Safeguarding civil society and freedom of association

MEPs are concerned that the lack of harmonised rules at EU level will dissuade NPOs from extending their activities across borders and remind of their importance for democracy and policy making at all levels. NPOs are free to participate in political and public debates, underline MEPs, and warn of the dangers that the restricting of civic space on political grounds, and challenging NPOs’ status as public benefit association, would signify for European democracy.

Even if the freedom of movement and establishment is embedded in EU Treaties, the fundamental right of association is still not supported and promoted in many member states, caution MEPs, which hinders cross-national activities and civil society mobility, and causes legal uncertainty.

Common minimum standards for NPOs and a European Association statute

MEPs recognise the different approaches in defining and recognising NPOs at national level, but underline that there is now a growing understanding on the need for European minimum standards and legal status for NPOs, and increased awareness among policymakers about their benefits.

They therefor call on the Commission to:

  • Recognise and promote public benefit activities of NPOs with an EU public benefit status;
  • Develop a dedicated, comprehensive strategy to strengthen civil society in Europe;
  • Submit a Regulation (thus directly applicable in all member states) establishing a statute for a European Association, based on the recommendations set out in their report;
  • Propose a Directive on common minimum standards for NPOs in the Union, creating a level playing field for non-profit organisations by establishing minimum standards, following their recommendations.

For more details and additional recommendations, see the compromise amendments approved by the Legal Affairs committee earlier on Thursday.

Next steps

The final vote for this legislative initiative report is scheduled for the January 2022 plenary session.

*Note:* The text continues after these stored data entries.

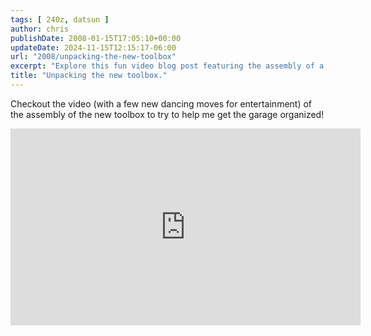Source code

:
 ```yaml
---
tags: [ 240z, datsun ]
author: chris
publishDate: 2008-01-15T17:05:10+00:00
updateDate: 2024-11-15T12:15:17-06:00
url: "2008/unpacking-the-new-toolbox"
excerpt: "Explore this fun video blog post featuring the assembly of a new toolbox, complete with entertaining dance moves!"
title: "Unpacking the new toolbox."
---
```


Checkout the video (with a few new dancing moves for entertainment) of the assembly of the new toolbox to try to help me get the garage organized!

<iframe width="560" height="315" src="https://www.youtube.com/embed/XeVpdMm4SlI?si=atSQeeQQ3D4crQ3q" title="YouTube video player" frameborder="0" allow="accelerometer; autoplay; clipboard-write; encrypted-media; gyroscope; picture-in-picture; web-share" referrerpolicy="strict-origin-when-cross-origin" allowfullscreen></iframe>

The legal, cultural, political and economic differences between member states continue to make the cross-border activities of NPOs very complex. The current administrative and fiscal treatment of the cross-border activities of these organisations results in higher transaction costs than at national level. Despite numerous calls by civil society and the European Parliament as early as 1987, the European Commission and member states have yet to introduce an appropriate European legislation for non-profit organisations, similar to that of their for-profit counterparts.